Hana menggandengku pelan, nampaknya ia ingin membawaku ke suatu tempat dan kami tiba disebuah taman kecil dipenuhi bunga. Kepalaku semakin pening, jantungku berdetak kencang. Apa yang sebenarnya terjadi? Akan ada apa setelah ini? Akankah Hana teteap bersamaku? Seketika itu air mataku menetes pelan. Hana menyeka air mataku. “jangan menangis, ini bukanlah sebuah perpisahan sayang. Ada banyak hal yang sebenarnya masih ingin aku lakukan bersamamu. Tak perlu bersedih, ingatlah bahwa dengan hati yang gembira semuanya akan jadi mudah. Aku akan selalu hidup dalam hatimu. Berjanjilah padaku, ada atau tidak aku di sisimu, kau akan tetap tersenyum. Berjanjilah sayang” Hana menatapku, aku tak dapat mengatakan apapun, tubuhku terasa terpaku.

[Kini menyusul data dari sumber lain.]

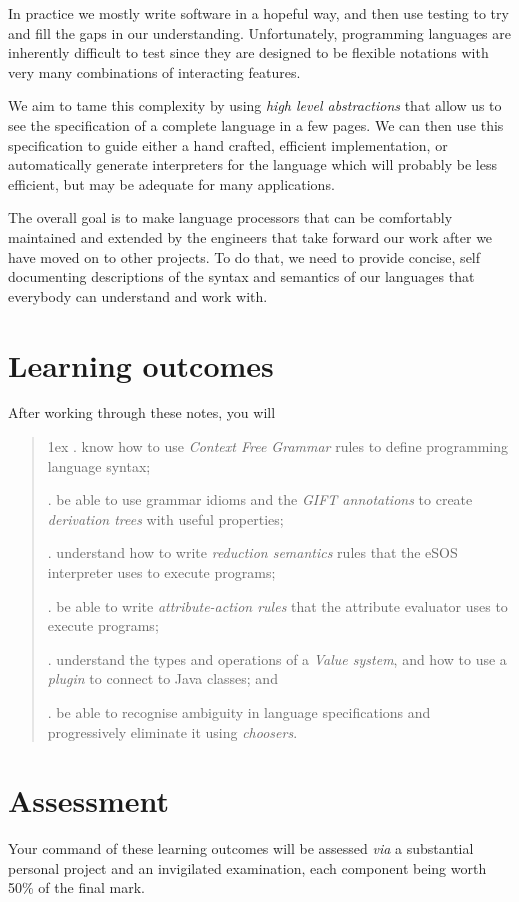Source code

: \documentclass[11pt]{book}
\begin{document}
In practice we mostly write software in a hopeful way, and then use testing to try and fill the gaps in
our understanding. Unfortunately, programming languages are inherently difficult to test since they are
designed to be flexible notations with very many combinations of interacting features.

We aim to tame this complexity by using {\em high level abstractions} that allow us to see the
specification of a complete language in a few pages. We can then use this specification to guide either a
hand crafted, efficient implementation, or automatically generate interpreters for the language which will
probably be less efficient, but may be adequate for many applications.

The overall goal is to make language processors that can be comfortably maintained and extended by the
engineers that take forward our work after we have moved on to other projects. To do that, we need to
provide concise, self documenting descriptions of the syntax and semantics of our languages that everybody
can understand and work with.

\section{Learning outcomes}
After working through these notes, you will
\begin{quotation}
\parskip1ex
. know how to use {\em Context Free Grammar} rules to define programming language syntax;

. be able to use grammar idioms and the {\em GIFT annotations} to create {\em derivation trees} with useful properties;

. understand how to write {\em reduction semantics} rules that the eSOS interpreter uses to execute programs;

. be able to write {\em attribute-action rules} that the attribute evaluator uses to execute programs;

. understand the types and operations of a {\em Value system}, and how to use a {\em plugin} to connect to Java classes; and

. be able to recognise ambiguity in language specifications and progressively eliminate it using {\em choosers}.
 \end{quotation}
\section{Assessment}
Your command of these learning outcomes will be assessed {\em via} a substantial personal project and an invigilated examination, each component being worth 50\% of the final mark. 
\end{document}
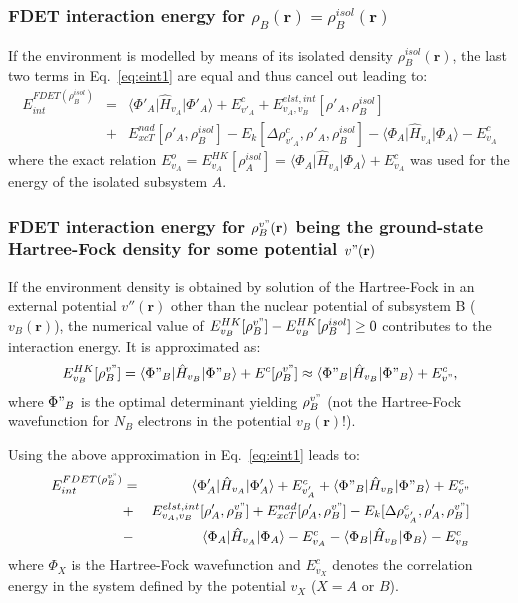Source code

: \documentclass[journal=jctcce,manuscript=article]{achemso}
\newcommand{\nr}[1]{\color{red}#1\color{black}}
\begin{document}
\subsubsection{FDET interaction energy for $\rho_B(\mathbf{r})=\rho_B^{isol}(\mathbf{r})$}
\nr{If the environment is modelled by means of its isolated density $\rho_B^{isol}(\mathbf{r})$}, the last two terms in Eq.~\ref{eq:eint1} are equal \nr{and thus cancel out } leading to:
\begin{eqnarray}
E_{int}^{FDET(\rho_B^{isol})}&=&
\langle\Phi'_{A}\vert \hat{H}_{v_A}\vert \Phi'_{A}\rangle + E^{c}_{v'_A}
+ E^{elst,int}_{v_A,v_B}[\rho'_A,\rho_B^{isol}]  \label{eq:eint2}\\
&+& {E}_{xcT}^{nad}[\rho'_A,\rho_B^{isol}]     - E_k[\Delta \rho^{c}_{v'_A}, \rho'_A, \rho_B^{isol}]  - 
\langle\Phi_{A}\vert \hat{H}_{v_A}\vert \Phi_{A}\rangle - E^{c}_{v_A}
\nonumber
\end{eqnarray}
where the exact relation $E_{v_A}^o=E_{v_A}^{HK}[\rho_A^{isol}]=\langle\Phi_{A}\vert \hat{H}_{v_A}\vert \Phi_{A}\rangle + E^{c}_{v_A}$ was used for the energy of the isolated subsystem $A$.

\subsubsection{FDET interaction energy for  $\rho_B^{v"}(\mathbf{r})$ being the ground-state Hartree-Fock density for some 
 potential $v"(\mathbf{r})$} 
\nr{If the environment density is obtained by solution of the Hartree-Fock in an external potential $v''(\mathbf{r})$ other than the nuclear potential of subsystem B ($v_B(\mathbf{r})$)}, the numerical value of 
${E}^{HK}_{v_B}[\rho_B^{v"}]-{E}^{HK}_{v_B}[\rho_B^{isol}]\ge 0$ contributes to the interaction energy. 
It \nr{is } approximated as:
\begin{eqnarray}
{E}^{HK}_{v_B}[\rho_B^{v"}]=\langle\Phi"_{B}\vert \hat{H}_{v_B}\vert \Phi"_{B}\rangle+E^{c}[\rho_B^{v"}] \approx \langle\Phi"_{B}\vert \hat{H}_{v_B}\vert \Phi"_{B}\rangle+E^{c}_{v"},   \label{eq:evb} 
\end{eqnarray}
where $\Phi"_{B}$ is the optimal determinant yielding $\rho_B^{v"}$ (not the Hartree-Fock wavefunction for $N_B$ electrons in the potential ${v_B}(\mathbf{r})$!).

Using the above approximation in Eq.~\ref{eq:eint1} leads to:
 \begin{eqnarray}
E_{int}^{FDET(\rho_B^{v"})} 
&=&  \langle\Phi'_{A}\vert \hat{H}_{v_A}\vert \Phi'_{A}\rangle + E^{c}_{v'_A} + \langle\Phi"_{B}\vert \hat{H}_{v_B}\vert \Phi"_{B}\rangle  + E^{c}_{v"} \label{eq:eint3}\\ \nonumber
&+& E^{elst,int}_{v_A,v_B}[\rho'_A,\rho_B^{v"}] + {E}_{xcT}^{nad}[\rho'_A,\rho_B^{v"}]-     E_k[\Delta \rho^{c}_{v'_A}, \rho'_A, \rho_B^{v"}]  \nonumber\\
&-& 
\langle\Phi_{A}\vert \hat{H}_{v_A}\vert \Phi_{A}\rangle - E^{c}_{v_A}
- \langle\Phi_{B}\vert \hat{H}_{v_B}\vert \Phi_{B}\rangle - E^{c}_{v_B}\nonumber
\end{eqnarray}
where $\Phi_{X}$ is the Hartree-Fock wavefunction and  $E^{c}_{v_X}$ denotes the correlation energy in the system defined by the potential $v_X$ ($X=A$ or $B$).
\end{document}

Telepon berdering, aku terbangun dari tidurku. Dan Hana... tak ada.
***
“sudahlah.. nak Haikal tak perlu menyesal. Mungkin ini memang takdir putriku, putriku yang malang” Ibu Maya menyeka air matanya. “ibu yakin bahwa Hana pergi dengan bahagia, ia pergi dengan damai” aku tak membalas ucapan Ibu Hana, semua ini masih terasa seperti mimpi untuku. Dan apakah aku harus memaksakan diri untuk bangun agar Hana dapat kembali?
***
Setelah menungguku lama dan aku tak menemuinya, Hana memutuskan untuk pergi ke rumahku, dengan sepeda kesayangannya, ia mengayuh sepeda dan membawa setangkai bunga yang akan ia letakan di vas kamarku. Seperti yang biasa ia lakukan. Dengan senyum ceria ia terus mengayuh, tak menyadari bahwa dari arah yang beralawanan sebuah mobil melaju dengan kecepatan tinggi.
Sepeda itu hancur, dan bunga indah itu layu sebelum waktunya. Hana.. hanya Hana.